Yeah, you know, it's interesting, right? If you read the AHA guidelines on how to treat patients with obstructive HCM in particular, but also non-obstructive, it's not to gradient. It's not to peak VO2. It's to feel and function. And feel and function, you can do it two ways. It's the physician-administered, which is typically the NYHA, and then it's the patient perception, which is the KCCQ. Both in the obstructive population, both on NYHA and KCCQ, we saw really robust responses. In fact, the KCCQ observations were better than anything we've seen therapeutically out there. Almost as good as having a septal reduction therapy, which is when the surgeon goes in and removes the obstruction physically. That tells you that we're having a very dramatic effect in terms of efficacy. To your question, I think, yeah, absolutely, there's room to improve on efficacy there too.

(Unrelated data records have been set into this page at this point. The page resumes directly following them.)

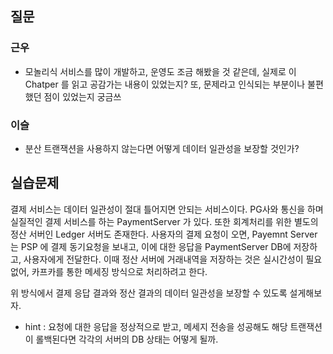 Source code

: ## 질문
### 근우
- 모놀리식 서비스를 많이 개발하고, 운영도 조금 해봤을 것 같은데, 실제로 이 Chatper 를 읽고 공감가는 내용이 있었는지? 또, 문제라고 인식되는 부분이나 불편했던 점이 있었는지 궁금쓰

### 이슬
- 분산 트랜잭션을 사용하지 않는다면 어떻게 데이터 일관성을 보장할 것인가?

## 실습문제
결제 서비스는 데이터 일관성이 절대 틀어지면 안되는 서비스이다. PG사와 통신을 하며 실질적인 결제 서비스를 하는 PaymentServer 가 있다. 또한 회계처리를 위한 별도의 정산 서버인 Ledger 서버도 존재한다.
사용자의 결제 요청이 오면, Payemnt Server 는 PSP 에 결제 동기요청을 보내고, 이에 대한 응답을 PaymentServer DB에 저장하고, 사용자에게 전달한다. 이때 정산 서버에 거래내역을 저장하는 것은 실시간성이 필요없어,
카프카를 통한 메세징 방식으로 처리하려고 한다. 

위 방식에서 결제 응답 결과와 정산 결과의 데이터 일관성을 보장할 수 있도록 설게해보자.
- hint : 요청에 대한 응답을 정상적으로 받고, 메세지 전송을 성공해도 해당 트랜잭션이 롤백된다면 각각의 서버의 DB 상태는 어떻게 될까.
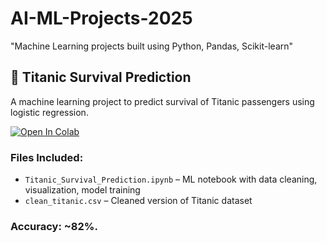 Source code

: # AI-ML-Projects-2025
"Machine Learning projects built using Python, Pandas, Scikit-learn"

## 🚢 Titanic Survival Prediction

A machine learning project to predict survival of Titanic passengers using logistic regression.

[![Open In Colab](https://colab.research.google.com/assets/colab-badge.svg)](https://colab.research.google.com/github/dhanush826/AI-ML-Projects-2025/blob/main/Titanic_Survival_Prediction.ipynb)

### Files Included:
- `Titanic_Survival_Prediction.ipynb` – ML notebook with data cleaning, visualization, model training
- `clean_titanic.csv` – Cleaned version of Titanic dataset

### Accuracy: ~82%.

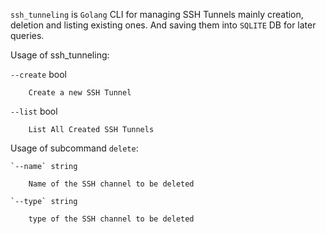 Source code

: `ssh_tunneling` is `Golang` CLI for managing SSH Tunnels mainly creation, deletion and listing existing ones. And saving them into `SQLITE` DB for later queries.

Usage of ssh_tunneling:
  
  `--create` bool
        
        Create a new SSH Tunnel
  
  `--list` bool
        
        List All Created SSH Tunnels
  
  Usage of subcommand `delete`:
    
    `--name` string
        
        Name of the SSH channel to be deleted
    
    `--type` string
        
        type of the SSH channel to be deleted
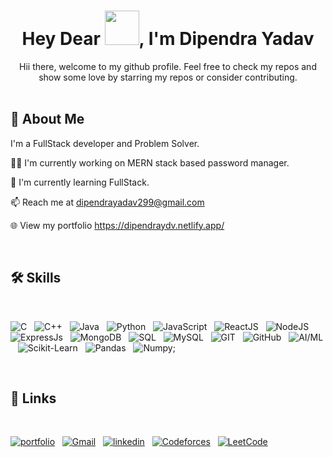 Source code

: <h1 align="center">Hey Dear <img src="https://github.com/NoobMahbub/NoobMahbub/blob/main/Wave.gif" height="55px" width="55px">, I'm Dipendra Yadav</h1>

<div align='center'>
Hii there, welcome to my github profile. Feel free to check my repos and show some love by starring my repos or consider contributing.
</div>

<br/>

## 🚀 About Me

I'm a FullStack developer and Problem Solver.

👩‍💻 I'm currently working on MERN stack based password manager.

🧠 I'm currently learning FullStack.

📫 Reach me at dipendrayadav299@gmail.com

🌐 View my portfolio https://dipendraydv.netlify.app/

<br />

## 🛠 Skills

<br/>

![C](https://icons8.com/icon/IYb45WnDwxjn/c)&nbsp;&nbsp;
![C++](https://img.shields.io/badge/c++-%2300599C.svg?style=for-the-badge&logo=c%2B%2B&logoColor=white)&nbsp;&nbsp;
![Java](https://img.shields.io/badge/java-%23ED8B00.svg?style=for-the-badge&logo=java&logoColor=white)&nbsp;&nbsp;
![Python](https://img.shields.io/badge/python-3670A0?style=for-the-badge&logo=python&logoColor=ffdd54)&nbsp;&nbsp;
![JavaScript](https://img.shields.io/badge/logo-javascript-blue?logo=javascript&logoColor=f5f5f5)&nbsp;&nbsp;
![ReactJS](https://img.shields.io/badge/react-%2320232a.svg?style=for-the-badge&logo=react&logoColor=%2361DAFB)&nbsp;&nbsp;
![NodeJS](https://icons8.com/icon/54087/nodejs)&nbsp;&nbsp;
![ExpressJs](https://icons8.com/icon/kg46nzoJrmTR/express-js)&nbsp;&nbsp;
![MongoDB](https://icons8.com/icon/74402/mongodb)&nbsp;&nbsp;
![SQL](https://icons8.com/icon/3767/sql)&nbsp;&nbsp;
![MySQL](https://icons8.com/icon/19672/mysql)&nbsp;&nbsp;
![GIT](https://icons8.com/icon/20906/git)&nbsp;&nbsp;
![GitHub](https://icons8.com/icon/12599/github)&nbsp;&nbsp;
![AI/ML](https://icons8.com/icon/61864/artificial-intelligence)&nbsp;&nbsp;
![Scikit-Learn](https://icons8.com/icon/jgzNZgMUrRU9/algorithm)&nbsp;&nbsp;
![Pandas](https://icons8.com/icon/xSkewUSqtErH/pandas)&nbsp;&nbsp;
![Numpy](https://icons8.com/icon/aR9CXyMagKIS/numpy);


<br />

## 🔗 Links

<br/>

[![portfolio](https://img.shields.io/badge/my_portfolio-000?style=for-the-badge&logo=ko-fi&logoColor=white)](https://dipendraydv.netlify.app/)&nbsp;&nbsp;
[![Gmail](https://img.shields.io/badge/Gmail-D14836?style=for-the-badge&logo=gmail&logoColor=white)](mailto:dipendrayadav299@gmail.com)&nbsp;&nbsp;
[![linkedin](https://img.shields.io/badge/linkedin-0A66C2?style=for-the-badge&logo=linkedin&logoColor=white)](www.linkedin.com/in/dipendra-kumar-yadav-37b663216)&nbsp;&nbsp;
[![Codeforces](https://img.shields.io/badge/Codeforces-445f9d?style=for-the-badge&logo=Codeforces&logoColor=white)](https://codeforces.com/profile/dipendra_123)&nbsp;&nbsp;
[![LeetCode](https://img.shields.io/badge/LeetCode-000000?style=for-the-badge&logo=LeetCode&logoColor=#d16c06)](https://leetcode.com/dipendra1234/)
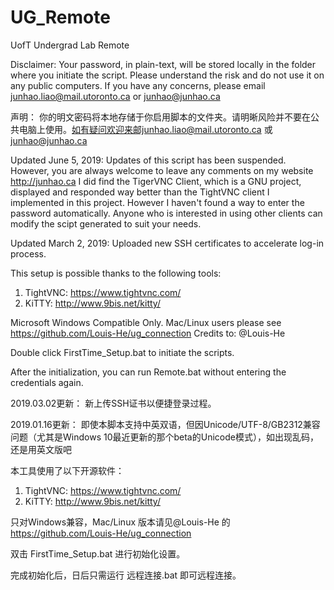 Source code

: # UG_Remote
UofT Undergrad Lab Remote

Disclaimer: 
Your password, in plain-text, will be stored locally in the folder where you initiate the script. Please understand the risk and do not use it on any public computers. If you have any concerns, please email junhao.liao@mail.utoronto.ca or junhao@junhao.ca

声明：
你的明文密码将本地存储于你启用脚本的文件夹。请明晰风险并不要在公共电脑上使用。如有疑问欢迎来邮junhao.liao@mail.utoronto.ca 或 junhao@junhao.ca

Updated June 5, 2019:
Updates of this script has been suspended. However, you are always welcome to leave any comments on my website http://junhao.ca
I did find the TigerVNC Client, which is a GNU project, displayed and responded way better than the TightVNC client I implemented in this project. However I haven't found a way to enter the password automatically. Anyone who is interested in using other clients can modify the scipt generated to suit your needs.

Updated March 2, 2019:
Uploaded new SSH certificates to accelerate log-in process.

This setup is possible thanks to the following tools:
1. TightVNC: https://www.tightvnc.com/
2. KiTTY: http://www.9bis.net/kitty/

Microsoft Windows Compatible Only. Mac/Linux users please see https://github.com/Louis-He/ug_connection Credits to: @Louis-He

Double click FirstTime_Setup.bat to initiate the scripts.

After the initialization, you can run Remote.bat without entering the credentials again.

2019.03.02更新：
新上传SSH证书以便捷登录过程。

2019.01.16更新：
即使本脚本支持中英双语，但因Unicode/UTF-8/GB2312兼容问题（尤其是Windows 10最近更新的那个beta的Unicode模式），如出现乱码，还是用英文版吧

本工具使用了以下开源软件：
1. TightVNC: https://www.tightvnc.com/
2. KiTTY: http://www.9bis.net/kitty/

只对Windows兼容，Mac/Linux 版本请见@Louis-He 的 https://github.com/Louis-He/ug_connection

双击 FirstTime_Setup.bat 进行初始化设置。

完成初始化后，日后只需运行 远程连接.bat 即可远程连接。

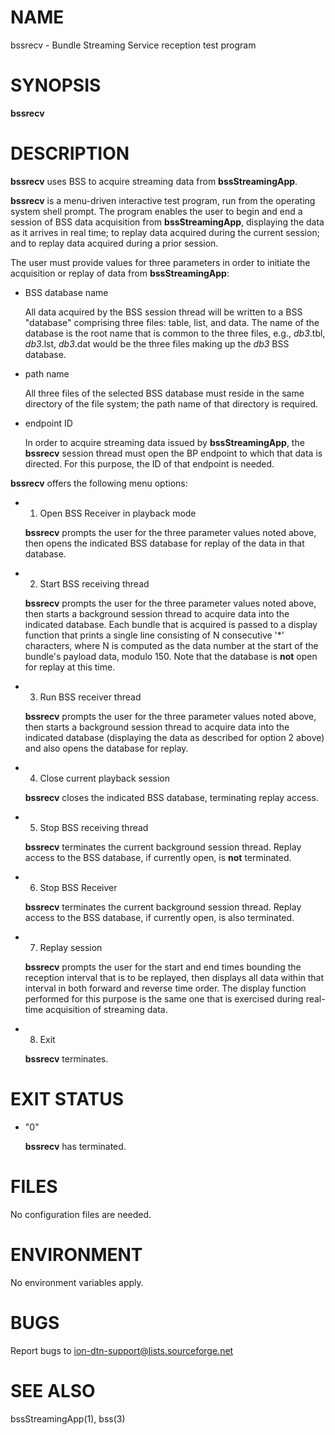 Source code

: # NAME

bssrecv - Bundle Streaming Service reception test program

# SYNOPSIS

**bssrecv**

# DESCRIPTION

**bssrecv** uses BSS to acquire streaming data from **bssStreamingApp**.

**bssrecv** is a menu-driven interactive test program, run from the operating
system shell prompt.  The program enables the user to begin and end a session
of BSS data acquisition from **bssStreamingApp**, displaying the data as it
arrives in real time; to replay data acquired during the current session;
and to replay data acquired during a prior session.

The user must provide values for three parameters in order to initiate the
acquisition or replay of data from **bssStreamingApp**:

- BSS database name

    All data acquired by the BSS session thread will be written to a BSS "database"
    comprising three files: table, list, and data.  The name of the database
    is the root name that is common to the three files, e.g., _db3_.tbl,
    _db3_.lst, _db3_.dat would be the three files making up the _db3_ BSS
    database.

- path name

    All three files of the selected BSS database must reside in the same
    directory of the file system; the path name of that directory is required.

- endpoint ID

    In order to acquire streaming data issued by **bssStreamingApp**, the **bssrecv**
    session thread must open the BP endpoint to which that data is directed.  For
    this purpose, the ID of that endpoint is needed.

**bssrecv** offers the following menu options:

- 1. Open BSS Receiver in playback mode

    **bssrecv** prompts the user for the three parameter values noted above, then
    opens the indicated BSS database for replay of the data in that database.

- 2. Start BSS receiving thread

    **bssrecv** prompts the user for the three parameter values noted above, then
    starts a background session thread to acquire data into the indicated database.
    Each bundle that is acquired is passed to a display function that prints a
    single line consisting of N consecutive '\*' characters, where N is computed
    as the data number at the start of the bundle's payload data, modulo 150.
    Note that the database is **not** open for replay at this time.

- 3. Run BSS receiver thread

    **bssrecv** prompts the user for the three parameter values noted above, then
    starts a background session thread to acquire data into the indicated database
    (displaying the data as described for option 2 above) and also opens the
    database for replay.

- 4. Close current playback session

    **bssrecv** closes the indicated BSS database, terminating replay access.

- 5. Stop BSS receiving thread

    **bssrecv** terminates the current background session thread.  Replay access
    to the BSS database, if currently open, is **not** terminated.

- 6. Stop BSS Receiver

    **bssrecv** terminates the current background session thread.  Replay access
    to the BSS database, if currently open, is also terminated.

- 7. Replay session

    **bssrecv** prompts the user for the start and end times bounding the
    reception interval that is to be replayed, then displays all data within that
    interval in both forward and reverse time order.  The display function
    performed for this purpose is the same one that is exercised during
    real-time acquisition of streaming data.

- 8. Exit

    **bssrecv** terminates.

# EXIT STATUS

- "0"

    **bssrecv** has terminated.

# FILES

No configuration files are needed.

# ENVIRONMENT

No environment variables apply.

# BUGS

Report bugs to <ion-dtn-support@lists.sourceforge.net>

# SEE ALSO

bssStreamingApp(1), bss(3)
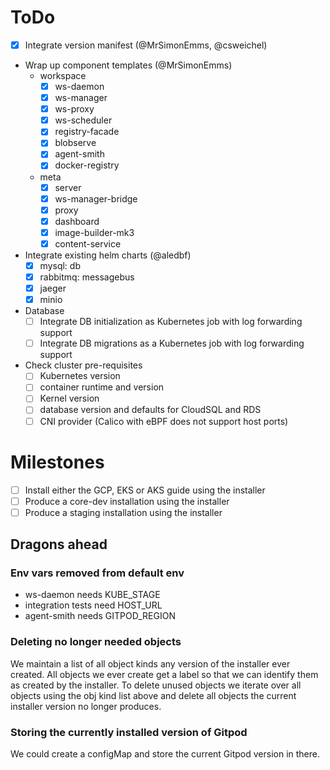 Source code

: # ToDo

- [x] Integrate version manifest (@MrSimonEmms, @csweichel)
- Wrap up component templates (@MrSimonEmms)
    - workspace
        - [x] ws-daemon
        - [x] ws-manager
        - [x] ws-proxy
        - [x] ws-scheduler
        - [x] registry-facade
        - [x] blobserve
        - [x] agent-smith
        - [x] docker-registry
    - meta
        - [x] server
        - [x] ws-manager-bridge
        - [x] proxy
        - [x] dashboard
        - [x] image-builder-mk3
        - [x] content-service

- Integrate existing helm charts (@aledbf)
    - [x] mysql: db
    - [x] rabbitmq: messagebus
    - [x] jaeger
    - [x] minio

- Database
    - [ ] Integrate DB initialization as Kubernetes job with log forwarding support
    - [ ] Integrate DB migrations as a Kubernetes job with log forwarding support

- Check cluster pre-requisites
    - [ ] Kubernetes version
    - [ ] container runtime and version
    - [ ] Kernel version
    - [ ] database version and defaults for CloudSQL and RDS
    - [ ] CNI provider (Calico with eBPF does not support host ports)

# Milestones

- [ ] Install either the GCP, EKS or AKS guide using the installer
- [ ] Produce a core-dev installation using the installer
- [ ] Produce a staging installation using the installer

## Dragons ahead

### Env vars removed from default env

- ws-daemon needs KUBE_STAGE
- integration tests need HOST_URL
- agent-smith needs GITPOD_REGION

### Deleting no longer needed objects

We maintain a list of all object kinds any version of the installer ever created. All objects we ever create get a label
so that we can identify them as created by the installer. To delete unused objects we iterate over all objects using the
obj kind list above and delete all objects the current installer version no longer produces.

### Storing the currently installed version of Gitpod

We could create a configMap and store the current Gitpod version in there. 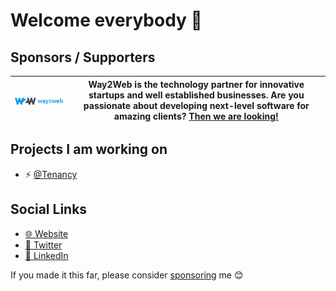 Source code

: # Welcome everybody 👋

## Sponsors / Supporters
| <img align="center"  width="300" src="./assets/w2w.png">  | Way2Web is the technology partner for innovative startups and well established businesses. Are you passionate about developing next-level software for amazing clients? [**Then we are looking!**](https://www.way2web.nl/en/jobs-at-way2web/)   |
------ | -----





## Projects I am working on
- ⚡ [@Tenancy](https://www.github.com/tenancy)

## Social Links
- [🌐 Website](https://www.arlon.dev/)
- [🐥 Twitter](https://www.twitter.com/ArlonAntonius)
- [💼 LinkedIn](https://www.linkedin.com/in/arlonantonius/)

If you made it this far, please consider [sponsoring](https://github.com/sponsors/ArlonAntonius) me 😊

<!--
**ArlonAntonius/ArlonAntonius** is a ✨ _special_ ✨ repository because its `README.md` (this file) appears on your GitHub profile.

Here are some ideas to get you started:

- 🔭 I’m currently working on ...
- 🌱 I’m currently learning ...
- 👯 I’m looking to collaborate on ...
- 🤔 I’m looking for help with ...
- 💬 Ask me about ...
- 📫 How to reach me: ...
- 😄 Pronouns: ...
- ⚡ Fun fact: ...

Icons: 👋
-->
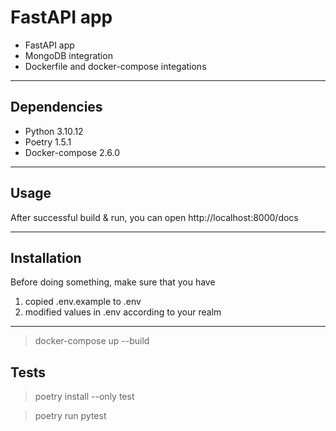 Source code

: # FastAPI app


* FastAPI app
* MongoDB integration
* Dockerfile and docker-compose integations

---

## Dependencies

* Python 3.10.12
* Poetry 1.5.1
* Docker-compose 2.6.0

---


## Usage

After successful build & run, you can open http://localhost:8000/docs

---

## Installation

Before doing something, make sure that you have

1. copied .env.example to .env
2. modified values in .env according to your realm

---

> docker-compose up --build


## Tests

>  poetry install --only test

>  poetry run pytest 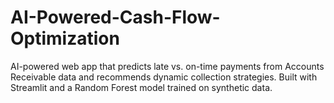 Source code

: # AI-Powered-Cash-Flow-Optimization
AI-powered web app that predicts late vs. on-time payments from Accounts Receivable data and recommends dynamic collection strategies. Built with Streamlit and a Random Forest model trained on synthetic data.
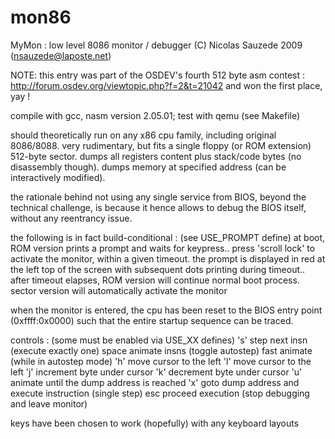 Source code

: # mon86
 MyMon : low level 8086 monitor / debugger
 (C) Nicolas Sauzede 2009 (nsauzede@laposte.net)

NOTE: this entry was part of the OSDEV's fourth 512 byte asm contest :
http://forum.osdev.org/viewtopic.php?f=2&t=21042
and won the first place, yay !

 compile with gcc, nasm version 2.05.01; test with qemu (see Makefile)

 should theoretically run on any x86 cpu family, including original 8086/8088.
 very rudimentary, but fits a single floppy (or ROM extension) 512-byte sector.
 dumps all registers content plus stack/code bytes (no disassembly though).
 dumps memory at specified address (can be interactively modified).

 the rationale behind not using any single service from BIOS, beyond the
 technical challenge, is because it hence allows to debug the BIOS itself,
 without any reentrancy issue.

 the following is in fact build-conditional : (see USE_PROMPT define)
 at boot, ROM version prints a prompt and waits for keypress..
 press 'scroll lock' to activate the monitor, within a given timeout.
 the prompt is displayed in red at the left top of the screen
 with subsequent dots printing during timeout..
 after timeout elapses, ROM version will continue normal boot process.
 sector version will automatically activate the monitor

 when the monitor is entered, the cpu has been reset to the BIOS entry point
 (0xffff:0x0000) such that the entire startup sequence can be traced.

 controls : (some must be enabled via USE_XX defines)
  's'   step next insn (execute exactly one)
  space animate insns (toggle autostep)
  <any> fast animate (while in autostep mode)
  'h'   move cursor to the left
  'l'   move cursor to the left
  'j'   increment byte under cursor
  'k'   decrement byte under cursor
  'u'   animate until the dump address is reached
  'x'   goto dump address and execute instruction (single step)
  esc   proceed execution (stop debugging and leave monitor)

 keys have been chosen to work (hopefully) with any keyboard layouts

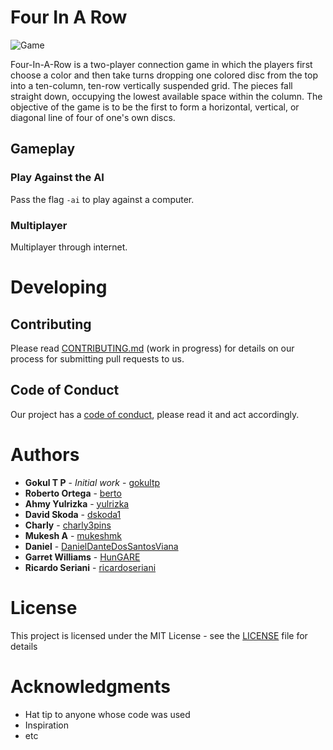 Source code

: # Four In A Row

![Game](docs/game.png)

Four-In-A-Row is a two-player connection game in which the players first choose a color and then take turns dropping one colored disc from the top into a ten-column, ten-row vertically suspended grid. The pieces fall straight down, occupying the lowest available space within the column. The objective of the game is to be the first to form a horizontal, vertical, or diagonal line of four of one's own discs.

## Gameplay

### Play Against the AI

Pass the flag `-ai` to play against a computer.

### Multiplayer

Multiplayer through internet.

# Developing

## Contributing

Please read [CONTRIBUTING.md](https://github.com/gokultp/go-four-in-a-row/blob/master/CONTRIBUTING.md) (work in progress) for details on our process for submitting pull requests to us.

## Code of Conduct

Our project has a [code of conduct](https://github.com/gokultp/go-four-in-a-row/blob/master/CODE_OF_CONDUCT.md), please read it and act accordingly.

# Authors

* **Gokul T P** - *Initial work* - [gokultp](https://github.com/gokultp)
* **Roberto Ortega** - [berto](https://github.com/berto)
* **Ahmy Yulrizka** - [yulrizka](https://github.com/yulrizka)
* **David Skoda** - [dskoda1](https://github.com/dskoda1)
* **Charly** - [charly3pins](https://github.com/charly3pins)
* **Mukesh A** - [mukeshmk](https://github.com/mukeshmk)
* **Daniel** - [DanielDanteDosSantosViana](https://github.com/DanielDanteDosSantosViana)
* **Garret Williams** - [HunGARE](https://github.com/HunGARE)
* **Ricardo Seriani** - [ricardoseriani](https://github.com/ricardoseriani)

# License

This project is licensed under the MIT License - see the [LICENSE](LICENSE) file for details

# Acknowledgments

* Hat tip to anyone whose code was used
* Inspiration
* etc
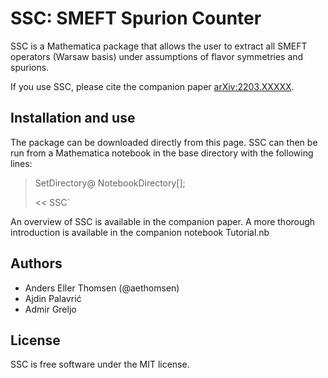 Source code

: # SSC: SMEFT Spurion Counter 
SSC is a Mathematica package that allows the user to extract all SMEFT operators (Warsaw basis) under assumptions of flavor symmetries and spurions.

If you use SSC, please cite the companion paper [arXiv:2203.XXXXX](https://arxiv.org/abs/2203.XXXXX).

## Installation and use
The package can be downloaded directly from this page. SSC can then be run from a Mathematica notebook in the base directory with the following lines:
> SetDirectory@ NotebookDirectory[];
> 
> << SSC`

An overview of SSC is available in the companion paper. A more thorough introduction is available in the companion notebook Tutorial.nb 

## Authors
 - Anders Eller Thomsen (@aethomsen)
 - Ajdin Palavrić
 - Admir Greljo

## License
SSC is free software under the MIT license.
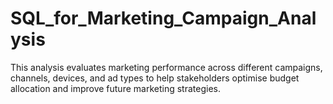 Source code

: # SQL_for_Marketing_Campaign_Analysis
This analysis evaluates marketing performance across different campaigns, channels, devices, and ad types to help stakeholders optimise budget allocation and improve future marketing strategies.
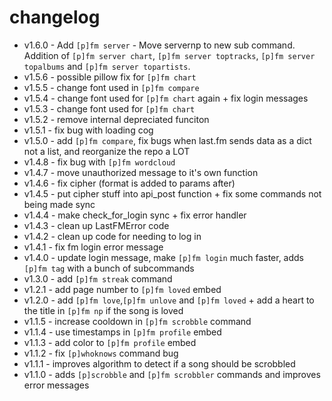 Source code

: # changelog

- v1.6.0 - Add `[p]fm server` - Move servernp to new sub command. Addition of `[p]fm server chart`, `[p]fm server toptracks`, `[p]fm server topalbums` and `[p]fm server topartists`.
- v1.5.6 - possible pillow fix for `[p]fm chart`
- v1.5.5 - change font used in `[p]fm compare`
- v1.5.4 - change font used for `[p]fm chart` again + fix login messages
- v1.5.3 - change font used for `[p]fm chart`
- v1.5.2 - remove internal depreciated funciton
- v1.5.1 - fix bug with loading cog
- v1.5.0 - add `[p]fm compare`, fix bugs when last.fm sends data as a dict not a list, and reorganize the repo a LOT
- v1.4.8 - fix bug with `[p]fm wordcloud`
- v1.4.7 - move unauthorized message to it's own function
- v1.4.6 - fix cipher (format is added to params after)
- v1.4.5 - put cipher stuff into api_post function + fix some commands not being made sync
- v1.4.4 - make check_for_login sync + fix error handler
- v1.4.3 - clean up LastFMError code
- v1.4.2 - clean up code for needing to log in
- v1.4.1 - fix fm login error message
- v1.4.0 - update login message, make `[p]fm login` much faster, adds `[p]fm tag` with a bunch of subcommands
- v1.3.0 - add `[p]fm streak` command
- v1.2.1 - add page number to `[p]fm loved` embed
- v1.2.0 - add `[p]fm love`,`[p]fm unlove` and `[p]fm loved` + add a heart to the title in `[p]fm np` if the song is loved
- v1.1.5 - increase cooldown in `[p]fm scrobble` command
- v1.1.4 - use timestamps in `[p]fm profile` embed
- v1.1.3 - add color to `[p]fm profile` embed
- v1.1.2 - fix `[p]whoknows` command bug
- v1.1.1 - improves algorithm to detect if a song should be scrobbled
- v1.1.0 - adds `[p]scrobble` and `[p]fm scrobbler` commands and improves error messages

Let's talk about the feel and function, especially in the non-obstructive patients.
Sure.
What, mechanistically, how does a modulator outdo a CMI?
I think a key aspect of it, and we've described this biochemically, is that we're a partial modulator of the ATPase, so the myosin. We only inhibit that part of the mechanism down to about 60%. Now, if you look at the preclinical data for the CMIs, you can completely eliminate the contraction. That buffer we have allows us to get to a higher level of target engagement. The other aspect of the mechanism is we're changing the rate of the contraction. At different portions of the beat, you're changing the rate in which you're changing the contraction, and that allows you to modulate the contraction in the early portion of where the obstruction is actually occurring when the mitral valve is coming over and engaging the ventricle. That mechanistically is different.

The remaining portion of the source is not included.